WHAT THE EXERCISE ASKS:
Copy out the entries exactly. Print them in full.

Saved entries
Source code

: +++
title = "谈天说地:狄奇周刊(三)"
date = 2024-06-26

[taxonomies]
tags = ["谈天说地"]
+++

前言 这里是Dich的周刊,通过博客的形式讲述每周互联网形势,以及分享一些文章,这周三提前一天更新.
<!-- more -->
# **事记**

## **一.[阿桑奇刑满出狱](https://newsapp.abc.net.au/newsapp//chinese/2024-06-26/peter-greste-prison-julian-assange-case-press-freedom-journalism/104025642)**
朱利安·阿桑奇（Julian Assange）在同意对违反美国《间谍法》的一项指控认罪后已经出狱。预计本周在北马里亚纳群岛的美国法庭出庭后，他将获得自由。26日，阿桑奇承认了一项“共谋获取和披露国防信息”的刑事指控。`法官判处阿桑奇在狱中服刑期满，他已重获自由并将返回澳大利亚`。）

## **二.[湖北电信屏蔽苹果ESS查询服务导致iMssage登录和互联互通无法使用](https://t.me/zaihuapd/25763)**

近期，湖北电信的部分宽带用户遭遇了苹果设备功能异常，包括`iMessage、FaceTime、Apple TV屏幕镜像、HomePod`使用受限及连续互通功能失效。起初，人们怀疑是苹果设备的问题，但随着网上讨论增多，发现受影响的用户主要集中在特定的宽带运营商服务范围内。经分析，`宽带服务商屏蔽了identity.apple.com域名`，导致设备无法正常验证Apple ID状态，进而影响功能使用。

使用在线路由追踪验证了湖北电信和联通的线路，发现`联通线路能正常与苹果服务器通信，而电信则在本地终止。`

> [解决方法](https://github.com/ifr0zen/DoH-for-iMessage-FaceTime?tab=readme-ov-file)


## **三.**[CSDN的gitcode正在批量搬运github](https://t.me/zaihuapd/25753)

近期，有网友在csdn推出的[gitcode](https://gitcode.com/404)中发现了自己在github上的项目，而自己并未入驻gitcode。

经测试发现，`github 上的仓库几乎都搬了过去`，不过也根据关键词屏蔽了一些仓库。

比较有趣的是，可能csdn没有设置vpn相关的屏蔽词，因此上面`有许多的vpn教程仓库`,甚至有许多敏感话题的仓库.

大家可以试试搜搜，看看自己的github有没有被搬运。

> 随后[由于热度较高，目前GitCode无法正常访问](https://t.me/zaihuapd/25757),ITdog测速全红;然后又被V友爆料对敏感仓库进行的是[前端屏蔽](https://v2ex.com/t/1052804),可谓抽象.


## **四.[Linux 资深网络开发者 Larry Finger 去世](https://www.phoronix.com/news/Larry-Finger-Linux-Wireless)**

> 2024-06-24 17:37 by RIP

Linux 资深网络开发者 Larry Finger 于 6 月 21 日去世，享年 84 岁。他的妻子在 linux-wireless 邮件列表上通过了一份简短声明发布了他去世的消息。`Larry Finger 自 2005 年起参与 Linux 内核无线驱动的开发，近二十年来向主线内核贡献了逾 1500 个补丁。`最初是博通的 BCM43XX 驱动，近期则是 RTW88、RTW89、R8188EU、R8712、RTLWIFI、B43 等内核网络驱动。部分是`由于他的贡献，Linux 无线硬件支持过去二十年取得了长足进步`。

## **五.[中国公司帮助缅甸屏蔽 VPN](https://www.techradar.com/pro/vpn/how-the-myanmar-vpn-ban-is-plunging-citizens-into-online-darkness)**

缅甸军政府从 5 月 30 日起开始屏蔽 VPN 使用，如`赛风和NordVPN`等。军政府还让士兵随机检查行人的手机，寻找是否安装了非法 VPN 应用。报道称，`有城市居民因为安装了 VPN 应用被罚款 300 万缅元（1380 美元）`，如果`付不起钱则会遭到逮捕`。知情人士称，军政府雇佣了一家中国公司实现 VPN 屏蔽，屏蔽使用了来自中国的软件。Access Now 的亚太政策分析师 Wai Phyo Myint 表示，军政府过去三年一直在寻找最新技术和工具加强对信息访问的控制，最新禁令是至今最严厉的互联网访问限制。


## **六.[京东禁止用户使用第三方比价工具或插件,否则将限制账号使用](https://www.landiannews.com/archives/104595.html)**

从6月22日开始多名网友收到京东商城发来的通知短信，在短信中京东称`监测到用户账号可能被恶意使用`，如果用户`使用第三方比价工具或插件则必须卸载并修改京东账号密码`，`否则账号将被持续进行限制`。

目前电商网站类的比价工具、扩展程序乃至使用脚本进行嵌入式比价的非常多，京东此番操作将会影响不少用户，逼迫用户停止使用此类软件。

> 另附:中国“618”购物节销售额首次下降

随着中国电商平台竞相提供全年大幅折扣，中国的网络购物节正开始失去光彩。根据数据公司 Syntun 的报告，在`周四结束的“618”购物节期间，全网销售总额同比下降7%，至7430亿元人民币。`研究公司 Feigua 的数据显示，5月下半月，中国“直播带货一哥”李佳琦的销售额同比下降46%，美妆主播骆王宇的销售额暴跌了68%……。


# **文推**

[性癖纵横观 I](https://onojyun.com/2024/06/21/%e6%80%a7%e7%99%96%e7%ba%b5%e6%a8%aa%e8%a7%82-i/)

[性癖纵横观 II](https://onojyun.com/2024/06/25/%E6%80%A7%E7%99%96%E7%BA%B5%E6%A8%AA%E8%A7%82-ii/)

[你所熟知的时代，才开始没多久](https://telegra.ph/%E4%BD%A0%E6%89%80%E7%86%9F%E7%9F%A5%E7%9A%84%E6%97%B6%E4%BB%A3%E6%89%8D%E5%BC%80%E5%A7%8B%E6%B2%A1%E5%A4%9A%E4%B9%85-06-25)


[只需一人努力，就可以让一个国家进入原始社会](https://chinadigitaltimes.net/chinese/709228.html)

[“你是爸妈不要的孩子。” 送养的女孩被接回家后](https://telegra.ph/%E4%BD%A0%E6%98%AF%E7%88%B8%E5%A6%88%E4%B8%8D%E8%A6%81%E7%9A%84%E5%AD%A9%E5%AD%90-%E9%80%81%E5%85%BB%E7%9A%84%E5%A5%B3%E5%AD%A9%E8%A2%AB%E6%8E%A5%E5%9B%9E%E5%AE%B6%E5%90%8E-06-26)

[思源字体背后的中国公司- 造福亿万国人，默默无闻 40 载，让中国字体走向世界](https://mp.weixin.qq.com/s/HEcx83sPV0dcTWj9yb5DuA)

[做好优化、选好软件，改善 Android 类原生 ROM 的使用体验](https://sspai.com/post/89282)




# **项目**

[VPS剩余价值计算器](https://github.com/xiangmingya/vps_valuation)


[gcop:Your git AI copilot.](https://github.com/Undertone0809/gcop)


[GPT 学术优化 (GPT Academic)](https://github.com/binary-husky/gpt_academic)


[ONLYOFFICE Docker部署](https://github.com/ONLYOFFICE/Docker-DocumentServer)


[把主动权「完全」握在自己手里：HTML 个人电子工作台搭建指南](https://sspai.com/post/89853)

EXERCISE RESPONSE:
Source code

: +++
title = "谈天说地:狄奇周刊(三)"
date = 2024-06-26

[taxonomies]
tags = ["谈天说地"]
+++

前言 这里是Dich的周刊,通过博客的形式讲述每周互联网形势,以及分享一些文章,这周三提前一天更新.
<!-- more -->
# **事记**

## **一.[阿桑奇刑满出狱](https://newsapp.abc.net.au/newsapp//chinese/2024-06-26/peter-greste-prison-julian-assange-case-press-freedom-journalism/104025642)**
朱利安·阿桑奇（Julian Assange）在同意对违反美国《间谍法》的一项指控认罪后已经出狱。预计本周在北马里亚纳群岛的美国法庭出庭后，他将获得自由。26日，阿桑奇承认了一项“共谋获取和披露国防信息”的刑事指控。`法官判处阿桑奇在狱中服刑期满，他已重获自由并将返回澳大利亚`。）

## **二.[湖北电信屏蔽苹果ESS查询服务导致iMssage登录和互联互通无法使用](https://t.me/zaihuapd/25763)**

近期，湖北电信的部分宽带用户遭遇了苹果设备功能异常，包括`iMessage、FaceTime、Apple TV屏幕镜像、HomePod`使用受限及连续互通功能失效。起初，人们怀疑是苹果设备的问题，但随着网上讨论增多，发现受影响的用户主要集中在特定的宽带运营商服务范围内。经分析，`宽带服务商屏蔽了identity.apple.com域名`，导致设备无法正常验证Apple ID状态，进而影响功能使用。

使用在线路由追踪验证了湖北电信和联通的线路，发现`联通线路能正常与苹果服务器通信，而电信则在本地终止。`

> [解决方法](https://github.com/ifr0zen/DoH-for-iMessage-FaceTime?tab=readme-ov-file)


## **三.**[CSDN的gitcode正在批量搬运github](https://t.me/zaihuapd/25753)

近期，有网友在csdn推出的[gitcode](https://gitcode.com/404)中发现了自己在github上的项目，而自己并未入驻gitcode。

经测试发现，`github 上的仓库几乎都搬了过去`，不过也根据关键词屏蔽了一些仓库。

比较有趣的是，可能csdn没有设置vpn相关的屏蔽词，因此上面`有许多的vpn教程仓库`,甚至有许多敏感话题的仓库.

大家可以试试搜搜，看看自己的github有没有被搬运。

> 随后[由于热度较高，目前GitCode无法正常访问](https://t.me/zaihuapd/25757),ITdog测速全红;然后又被V友爆料对敏感仓库进行的是[前端屏蔽](https://v2ex.com/t/1052804),可谓抽象.


## **四.[Linux 资深网络开发者 Larry Finger 去世](https://www.phoronix.com/news/Larry-Finger-Linux-Wireless)**

> 2024-06-24 17:37 by RIP

Linux 资深网络开发者 Larry Finger 于 6 月 21 日去世，享年 84 岁。他的妻子在 linux-wireless 邮件列表上通过了一份简短声明发布了他去世的消息。`Larry Finger 自 2005 年起参与 Linux 内核无线驱动的开发，近二十年来向主线内核贡献了逾 1500 个补丁。`最初是博通的 BCM43XX 驱动，近期则是 RTW88、RTW89、R8188EU、R8712、RTLWIFI、B43 等内核网络驱动。部分是`由于他的贡献，Linux 无线硬件支持过去二十年取得了长足进步`。

## **五.[中国公司帮助缅甸屏蔽 VPN](https://www.techradar.com/pro/vpn/how-the-myanmar-vpn-ban-is-plunging-citizens-into-online-darkness)**

缅甸军政府从 5 月 30 日起开始屏蔽 VPN 使用，如`赛风和NordVPN`等。军政府还让士兵随机检查行人的手机，寻找是否安装了非法 VPN 应用。报道称，`有城市居民因为安装了 VPN 应用被罚款 300 万缅元（1380 美元）`，如果`付不起钱则会遭到逮捕`。知情人士称，军政府雇佣了一家中国公司实现 VPN 屏蔽，屏蔽使用了来自中国的软件。Access Now 的亚太政策分析师 Wai Phyo Myint 表示，军政府过去三年一直在寻找最新技术和工具加强对信息访问的控制，最新禁令是至今最严厉的互联网访问限制。


## **六.[京东禁止用户使用第三方比价工具或插件,否则将限制账号使用](https://www.landiannews.com/archives/104595.html)**

从6月22日开始多名网友收到京东商城发来的通知短信，在短信中京东称`监测到用户账号可能被恶意使用`，如果用户`使用第三方比价工具或插件则必须卸载并修改京东账号密码`，`否则账号将被持续进行限制`。

目前电商网站类的比价工具、扩展程序乃至使用脚本进行嵌入式比价的非常多，京东此番操作将会影响不少用户，逼迫用户停止使用此类软件。

> 另附:中国“618”购物节销售额首次下降

随着中国电商平台竞相提供全年大幅折扣，中国的网络购物节正开始失去光彩。根据数据公司 Syntun 的报告，在`周四结束的“618”购物节期间，全网销售总额同比下降7%，至7430亿元人民币。`研究公司 Feigua 的数据显示，5月下半月，中国“直播带货一哥”李佳琦的销售额同比下降46%，美妆主播骆王宇的销售额暴跌了68%……。


# **文推**

[性癖纵横观 I](https://onojyun.com/2024/06/21/%e6%80%a7%e7%99%96%e7%ba%b5%e6%a8%aa%e8%a7%82-i/)

[性癖纵横观 II](https://onojyun.com/2024/06/25/%E6%80%A7%E7%99%96%E7%BA%B5%E6%A8%AA%E8%A7%82-ii/)

[你所熟知的时代，才开始没多久](https://telegra.ph/%E4%BD%A0%E6%89%80%E7%86%9F%E7%9F%A5%E7%9A%84%E6%97%B6%E4%BB%A3%E6%89%8D%E5%BC%80%E5%A7%8B%E6%B2%A1%E5%A4%9A%E4%B9%85-06-25)


[只需一人努力，就可以让一个国家进入原始社会](https://chinadigitaltimes.net/chinese/709228.html)

[“你是爸妈不要的孩子。” 送养的女孩被接回家后](https://telegra.ph/%E4%BD%A0%E6%98%AF%E7%88%B8%E5%A6%88%E4%B8%8D%E8%A6%81%E7%9A%84%E5%AD%A9%E5%AD%90-%E9%80%81%E5%85%BB%E7%9A%84%E5%A5%B3%E5%AD%A9%E8%A2%AB%E6%8E%A5%E5%9B%9E%E5%AE%B6%E5%90%8E-06-26)

[思源字体背后的中国公司- 造福亿万国人，默默无闻 40 载，让中国字体走向世界](https://mp.weixin.qq.com/s/HEcx83sPV0dcTWj9yb5DuA)

[做好优化、选好软件，改善 Android 类原生 ROM 的使用体验](https://sspai.com/post/89282)




# **项目**

[VPS剩余价值计算器](https://github.com/xiangmingya/vps_valuation)


[gcop:Your git AI copilot.](https://github.com/Undertone0809/gcop)


[GPT 学术优化 (GPT Academic)](https://github.com/binary-husky/gpt_academic)


[ONLYOFFICE Docker部署](https://github.com/ONLYOFFICE/Docker-DocumentServer)


[把主动权「完全」握在自己手里：HTML 个人电子工作台搭建指南](https://sspai.com/post/89853)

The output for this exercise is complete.